--- Supplied material ---
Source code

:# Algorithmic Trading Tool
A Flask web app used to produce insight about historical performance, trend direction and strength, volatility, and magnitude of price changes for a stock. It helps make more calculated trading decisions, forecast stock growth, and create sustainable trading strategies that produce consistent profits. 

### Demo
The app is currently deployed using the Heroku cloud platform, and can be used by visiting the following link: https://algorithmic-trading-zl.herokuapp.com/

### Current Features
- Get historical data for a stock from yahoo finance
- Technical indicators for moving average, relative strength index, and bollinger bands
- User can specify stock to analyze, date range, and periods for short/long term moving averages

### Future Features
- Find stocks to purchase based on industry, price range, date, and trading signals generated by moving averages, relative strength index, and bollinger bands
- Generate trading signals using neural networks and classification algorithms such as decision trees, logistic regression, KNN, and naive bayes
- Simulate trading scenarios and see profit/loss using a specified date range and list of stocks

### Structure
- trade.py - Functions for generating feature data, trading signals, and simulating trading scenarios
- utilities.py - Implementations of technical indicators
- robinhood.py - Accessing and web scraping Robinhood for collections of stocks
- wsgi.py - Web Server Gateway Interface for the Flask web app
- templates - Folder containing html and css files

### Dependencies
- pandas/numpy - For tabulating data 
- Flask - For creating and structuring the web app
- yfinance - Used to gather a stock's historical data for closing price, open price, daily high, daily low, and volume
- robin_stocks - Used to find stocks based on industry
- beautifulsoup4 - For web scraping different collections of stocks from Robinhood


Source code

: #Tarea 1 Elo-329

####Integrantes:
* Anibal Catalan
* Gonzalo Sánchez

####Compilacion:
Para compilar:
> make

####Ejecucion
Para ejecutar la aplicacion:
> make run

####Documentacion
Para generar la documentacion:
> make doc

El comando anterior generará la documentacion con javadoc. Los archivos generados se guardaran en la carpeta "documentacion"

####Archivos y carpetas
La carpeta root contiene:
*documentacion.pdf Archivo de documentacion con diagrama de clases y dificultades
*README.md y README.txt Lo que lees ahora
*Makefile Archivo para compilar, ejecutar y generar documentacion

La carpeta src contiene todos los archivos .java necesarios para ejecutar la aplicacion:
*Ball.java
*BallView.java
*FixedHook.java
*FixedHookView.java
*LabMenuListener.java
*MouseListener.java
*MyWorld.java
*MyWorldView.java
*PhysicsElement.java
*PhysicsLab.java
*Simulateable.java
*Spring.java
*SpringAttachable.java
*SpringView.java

--- Task item ---
Return only the lines from the beginning of the material up to and including the line with "### Future Features", exactly as written.

--- Solution to the exercise ---
Source code

:# Algorithmic Trading Tool
A Flask web app used to produce insight about historical performance, trend direction and strength, volatility, and magnitude of price changes for a stock. It helps make more calculated trading decisions, forecast stock growth, and create sustainable trading strategies that produce consistent profits. 

### Demo
The app is currently deployed using the Heroku cloud platform, and can be used by visiting the following link: https://algorithmic-trading-zl.herokuapp.com/

### Current Features
- Get historical data for a stock from yahoo finance
- Technical indicators for moving average, relative strength index, and bollinger bands
- User can specify stock to analyze, date range, and periods for short/long term moving averages

### Future Features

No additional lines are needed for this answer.